Implementing latest departure routing, which calculates the latest possible departure from a departure stop given a specified latest arrival time, did not introduce any new algorithmic concepts. However, achieving this in a way that minimizes code duplication while maintaining readability presented significant challenges. The primary difficulty lay in adapting the logic for reverse-time routing. In contrast to the earliest arrival routing, where the source stop is always the departure stop and the target stop is the arrival stop, these roles are reversed in latest departure routing. The source stop becomes the arrival stop, and the target stop is now the departure stop, as routing progresses backward in time.

This shift required changes to the variable naming conventions in the code. To avoid confusion, we adopted a generalized terminology where the "source stop" refers to the stop from which the scanning process begins (regardless of the direction), and the "target stop" refers to the destination of the scan. Additionally, loops that previously scanned for the earliest possible departure now had to scan for the latest possible arrival, requiring trips to be processed in reverse—starting from the latest possible trip rather than the earliest.

One of the biggest challenges was handling the conditional logic, which differs between earliest arrival and latest departure objectives. For earliest arrival, the algorithm marks the earliest arrival at each stop for further scanning, while for latest departure, the latest departure is marked. Implementing this distinction without duplicating large portions of code was nontrivial.

To strike a balance between maintainability and readability, we opted for an approach that introduces checks based on the current routing direction (i.e., earliest arrival vs. latest departure) within the same codebase, despite the added complexity. This approach was chosen over duplicating the entire algorithm with minor changes for each routing type, as the latter would have made long-term maintenance significantly more difficult.

Multi-day

The standard RAPTOR algorithm does not account for service days in a schedule, as it is primarily designed to scan routes based solely on departure times in ascending order. Given that GTFS schedules typically span a full year, directly chaining all departures in the stop times array would have resulted in an excessively large array, severely impacting performance.

In the early iterations of our RAPTOR implementation, we opted to build RAPTOR data structures for a single service day to address this issue. However, this approach introduced several limitations. For instance, a typical service day begins at 5 AM and extends into the early hours of the next calendar day (around 1 AM or 5 AM, depending on the availability of night services). As a result, routing requests for a local trip with a departure time at 12:00 AM might ideally be served by trips from the previous service day, but the algorithm would only display departures starting from 5 AM onward. Similarly, long-distance trips departing later in the afternoon would not be fully accommodated within the same service day, requiring the journey to extend into the next service day. This setup created gaps in service availability for both late-night and long-distance trips, necessitating further refinement of the algorithm.

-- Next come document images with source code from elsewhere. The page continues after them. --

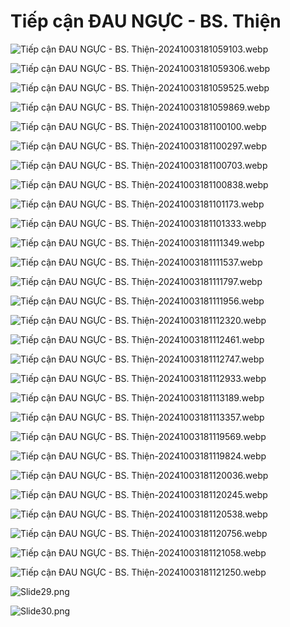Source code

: # Tiếp cận ĐAU NGỰC - BS. Thiện  
![Tiếp cận ĐAU NGỰC - BS. Thiện-20241003181059103.webp](./200%20FILES/201%20Image/Ti%E1%BA%BFp%20c%E1%BA%ADn%20%C4%90AU%20NG%E1%BB%B0C%20-%20BS.%20Thi%E1%BB%87n-20241003181059103.webp)  
  
![Tiếp cận ĐAU NGỰC - BS. Thiện-20241003181059306.webp](./200%20FILES/201%20Image/Ti%E1%BA%BFp%20c%E1%BA%ADn%20%C4%90AU%20NG%E1%BB%B0C%20-%20BS.%20Thi%E1%BB%87n-20241003181059306.webp)  
  
![Tiếp cận ĐAU NGỰC - BS. Thiện-20241003181059525.webp](./200%20FILES/201%20Image/Ti%E1%BA%BFp%20c%E1%BA%ADn%20%C4%90AU%20NG%E1%BB%B0C%20-%20BS.%20Thi%E1%BB%87n-20241003181059525.webp)  
  
![Tiếp cận ĐAU NGỰC - BS. Thiện-20241003181059869.webp](./200%20FILES/201%20Image/Ti%E1%BA%BFp%20c%E1%BA%ADn%20%C4%90AU%20NG%E1%BB%B0C%20-%20BS.%20Thi%E1%BB%87n-20241003181059869.webp)  
  
![Tiếp cận ĐAU NGỰC - BS. Thiện-20241003181100100.webp](./200%20FILES/201%20Image/Ti%E1%BA%BFp%20c%E1%BA%ADn%20%C4%90AU%20NG%E1%BB%B0C%20-%20BS.%20Thi%E1%BB%87n-20241003181100100.webp)  
  
![Tiếp cận ĐAU NGỰC - BS. Thiện-20241003181100297.webp](./200%20FILES/201%20Image/Ti%E1%BA%BFp%20c%E1%BA%ADn%20%C4%90AU%20NG%E1%BB%B0C%20-%20BS.%20Thi%E1%BB%87n-20241003181100297.webp)  
  
![Tiếp cận ĐAU NGỰC - BS. Thiện-20241003181100703.webp](./200%20FILES/201%20Image/Ti%E1%BA%BFp%20c%E1%BA%ADn%20%C4%90AU%20NG%E1%BB%B0C%20-%20BS.%20Thi%E1%BB%87n-20241003181100703.webp)  
  
![Tiếp cận ĐAU NGỰC - BS. Thiện-20241003181100838.webp](./200%20FILES/201%20Image/Ti%E1%BA%BFp%20c%E1%BA%ADn%20%C4%90AU%20NG%E1%BB%B0C%20-%20BS.%20Thi%E1%BB%87n-20241003181100838.webp)  
  
![Tiếp cận ĐAU NGỰC - BS. Thiện-20241003181101173.webp](./200%20FILES/201%20Image/Ti%E1%BA%BFp%20c%E1%BA%ADn%20%C4%90AU%20NG%E1%BB%B0C%20-%20BS.%20Thi%E1%BB%87n-20241003181101173.webp)  
  
![Tiếp cận ĐAU NGỰC - BS. Thiện-20241003181101333.webp](./200%20FILES/201%20Image/Ti%E1%BA%BFp%20c%E1%BA%ADn%20%C4%90AU%20NG%E1%BB%B0C%20-%20BS.%20Thi%E1%BB%87n-20241003181101333.webp)  
![Tiếp cận ĐAU NGỰC - BS. Thiện-20241003181111349.webp](./200%20FILES/201%20Image/Ti%E1%BA%BFp%20c%E1%BA%ADn%20%C4%90AU%20NG%E1%BB%B0C%20-%20BS.%20Thi%E1%BB%87n-20241003181111349.webp)  
  
![Tiếp cận ĐAU NGỰC - BS. Thiện-20241003181111537.webp](./200%20FILES/201%20Image/Ti%E1%BA%BFp%20c%E1%BA%ADn%20%C4%90AU%20NG%E1%BB%B0C%20-%20BS.%20Thi%E1%BB%87n-20241003181111537.webp)  
  
![Tiếp cận ĐAU NGỰC - BS. Thiện-20241003181111797.webp](./200%20FILES/201%20Image/Ti%E1%BA%BFp%20c%E1%BA%ADn%20%C4%90AU%20NG%E1%BB%B0C%20-%20BS.%20Thi%E1%BB%87n-20241003181111797.webp)  
  
![Tiếp cận ĐAU NGỰC - BS. Thiện-20241003181111956.webp](./200%20FILES/201%20Image/Ti%E1%BA%BFp%20c%E1%BA%ADn%20%C4%90AU%20NG%E1%BB%B0C%20-%20BS.%20Thi%E1%BB%87n-20241003181111956.webp)  
  
![Tiếp cận ĐAU NGỰC - BS. Thiện-20241003181112320.webp](./200%20FILES/201%20Image/Ti%E1%BA%BFp%20c%E1%BA%ADn%20%C4%90AU%20NG%E1%BB%B0C%20-%20BS.%20Thi%E1%BB%87n-20241003181112320.webp)  
  
![Tiếp cận ĐAU NGỰC - BS. Thiện-20241003181112461.webp](./200%20FILES/201%20Image/Ti%E1%BA%BFp%20c%E1%BA%ADn%20%C4%90AU%20NG%E1%BB%B0C%20-%20BS.%20Thi%E1%BB%87n-20241003181112461.webp)  
  
![Tiếp cận ĐAU NGỰC - BS. Thiện-20241003181112747.webp](./200%20FILES/201%20Image/Ti%E1%BA%BFp%20c%E1%BA%ADn%20%C4%90AU%20NG%E1%BB%B0C%20-%20BS.%20Thi%E1%BB%87n-20241003181112747.webp)  
  
![Tiếp cận ĐAU NGỰC - BS. Thiện-20241003181112933.webp](./200%20FILES/201%20Image/Ti%E1%BA%BFp%20c%E1%BA%ADn%20%C4%90AU%20NG%E1%BB%B0C%20-%20BS.%20Thi%E1%BB%87n-20241003181112933.webp)  
  
![Tiếp cận ĐAU NGỰC - BS. Thiện-20241003181113189.webp](./200%20FILES/201%20Image/Ti%E1%BA%BFp%20c%E1%BA%ADn%20%C4%90AU%20NG%E1%BB%B0C%20-%20BS.%20Thi%E1%BB%87n-20241003181113189.webp)  
  
![Tiếp cận ĐAU NGỰC - BS. Thiện-20241003181113357.webp](./200%20FILES/201%20Image/Ti%E1%BA%BFp%20c%E1%BA%ADn%20%C4%90AU%20NG%E1%BB%B0C%20-%20BS.%20Thi%E1%BB%87n-20241003181113357.webp)  
![Tiếp cận ĐAU NGỰC - BS. Thiện-20241003181119569.webp](./200%20FILES/201%20Image/Ti%E1%BA%BFp%20c%E1%BA%ADn%20%C4%90AU%20NG%E1%BB%B0C%20-%20BS.%20Thi%E1%BB%87n-20241003181119569.webp)  
  
![Tiếp cận ĐAU NGỰC - BS. Thiện-20241003181119824.webp](./200%20FILES/201%20Image/Ti%E1%BA%BFp%20c%E1%BA%ADn%20%C4%90AU%20NG%E1%BB%B0C%20-%20BS.%20Thi%E1%BB%87n-20241003181119824.webp)  
  
![Tiếp cận ĐAU NGỰC - BS. Thiện-20241003181120036.webp](./200%20FILES/201%20Image/Ti%E1%BA%BFp%20c%E1%BA%ADn%20%C4%90AU%20NG%E1%BB%B0C%20-%20BS.%20Thi%E1%BB%87n-20241003181120036.webp)  
  
![Tiếp cận ĐAU NGỰC - BS. Thiện-20241003181120245.webp](./200%20FILES/201%20Image/Ti%E1%BA%BFp%20c%E1%BA%ADn%20%C4%90AU%20NG%E1%BB%B0C%20-%20BS.%20Thi%E1%BB%87n-20241003181120245.webp)  
  
![Tiếp cận ĐAU NGỰC - BS. Thiện-20241003181120538.webp](./200%20FILES/201%20Image/Ti%E1%BA%BFp%20c%E1%BA%ADn%20%C4%90AU%20NG%E1%BB%B0C%20-%20BS.%20Thi%E1%BB%87n-20241003181120538.webp)  
  
![Tiếp cận ĐAU NGỰC - BS. Thiện-20241003181120756.webp](./200%20FILES/201%20Image/Ti%E1%BA%BFp%20c%E1%BA%ADn%20%C4%90AU%20NG%E1%BB%B0C%20-%20BS.%20Thi%E1%BB%87n-20241003181120756.webp)  
  
![Tiếp cận ĐAU NGỰC - BS. Thiện-20241003181121058.webp](./200%20FILES/201%20Image/Ti%E1%BA%BFp%20c%E1%BA%ADn%20%C4%90AU%20NG%E1%BB%B0C%20-%20BS.%20Thi%E1%BB%87n-20241003181121058.webp)  
  
![Tiếp cận ĐAU NGỰC - BS. Thiện-20241003181121250.webp](./200%20FILES/201%20Image/Ti%E1%BA%BFp%20c%E1%BA%ADn%20%C4%90AU%20NG%E1%BB%B0C%20-%20BS.%20Thi%E1%BB%87n-20241003181121250.webp)  
  
![Slide29.png](./200%20FILES/201%20Image/Slide29.png)  
  
![Slide30.png](./200%20FILES/201%20Image/Slide30.png)  
  
  
  
  
  
  
  


An additional constraint for the RAPTOR implementation was that it should remain agnostic of the underlying GTFS schedule. This separation needed to be preserved in our design. To achieve this, we introduced a TripMaskProvider interface that could be injected into the RAPTOR implementation via dependency injection. This allowed the RAPTOR algorithm to process schedule data without directly interacting with the GTFS implementation.

Trip Mask Provider

In our solution, the RAPTOR algorithm queries the TripMaskProvider for trip masks corresponding to different service days when handling a routing request. Typically, the algorithm requests trip masks for three days: the previous day, the current day, and the next day. Once the trip masks are retrieved, the routing process can begin, ensuring RAPTOR operates independently of how the schedule data is provided.

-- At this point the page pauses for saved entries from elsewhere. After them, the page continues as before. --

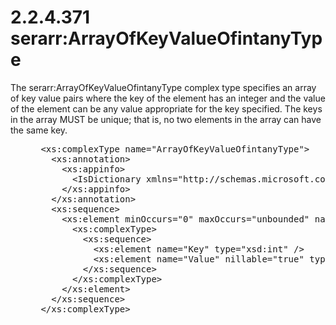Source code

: <html dir="LTR" xmlns:mshelp="http://msdn.microsoft.com/mshelp" xmlns:ddue="http://ddue.schemas.microsoft.com/authoring/2003/5" xmlns:xlink="http://www.w3.org/1999/xlink" xmlns:tool="http://www.microsoft.com/tooltip">
 <body>
 <div id="header">
 <h1 class="heading">2.2.4.371 serarr:ArrayOfKeyValueOfintanyType</h1>
 </div>
 <div id="mainSection">
 <div id="mainBody">
 <div id="allHistory" class="saveHistory"></div>
 <div id="sectionSection0" class="section" name="collapseableSection">
 

<p>The serarr:ArrayOfKeyValueOfintanyType complex type
specifies an array of key value pairs where the key of the element has an
integer and the value of the element can be any value appropriate for the key
specified. The keys in the array MUST be unique; that is, no two elements in
the array can have the same key.</p>

<dl>
<dd>
<div><pre> &lt;xs:complexType name=&quot;ArrayOfKeyValueOfintanyType&quot;&gt;
   &lt;xs:annotation&gt;
     &lt;xs:appinfo&gt;
       &lt;IsDictionary xmlns=&quot;http://schemas.microsoft.com/2003/10/Serialization/&quot;&gt;true&lt;/IsDictionary&gt;
     &lt;/xs:appinfo&gt;
   &lt;/xs:annotation&gt;
   &lt;xs:sequence&gt;
     &lt;xs:element minOccurs=&quot;0&quot; maxOccurs=&quot;unbounded&quot; name=&quot;KeyValueOfintanyType&quot;&gt;
       &lt;xs:complexType&gt;
         &lt;xs:sequence&gt;
           &lt;xs:element name=&quot;Key&quot; type=&quot;xsd:int&quot; /&gt;
           &lt;xs:element name=&quot;Value&quot; nillable=&quot;true&quot; type=&quot;xsd:anyType&quot; /&gt;
         &lt;/xs:sequence&gt;
       &lt;/xs:complexType&gt;
     &lt;/xs:element&gt;
   &lt;/xs:sequence&gt;
 &lt;/xs:complexType&gt;
</pre></div>
</dd></dl>


 </div>
 </div>
 </div>
 </body>
</html>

Here's the simplified UML diagram for this design:

The DayTripMasks provided by the TripMaskProvider consisted of a map, where the keys represented route IDs, and the values were boolean arrays that acted as masks. These arrays indicated which trips on a route were active on a given day. During route scanning, the process would typically begin by scanning the day trip mask for the previous day, then move to the current day's mask, and, if necessary, to the following day's mask if no suitable departure was found earlier. In the route scanner code, an additional check was implemented to ensure that the trip at the specified offset was active by verifying it against the day trip mask.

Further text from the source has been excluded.